Activity:
Only the lines from the line holding "For example you" through the final line of the entries below are to be returned, exactly as they stand.

╔══

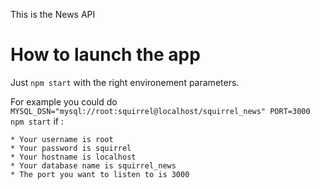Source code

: This is the News API

# How to launch the app

Just `npm start` with the right environement parameters.

For example you could do `MYSQL_DSN="mysql://root:squirrel@localhost/squirrel_news" PORT=3000 npm start` if :

    * Your username is root
    * Your password is squirrel
    * Your hostname is localhost
    * Your database name is squirrel_news
    * The port you want to listen to is 3000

╚══

Answer to the exercise:
For example you could do `MYSQL_DSN="mysql://root:squirrel@localhost/squirrel_news" PORT=3000 npm start` if :

    * Your username is root
    * Your password is squirrel
    * Your hostname is localhost
    * Your database name is squirrel_news
    * The port you want to listen to is 3000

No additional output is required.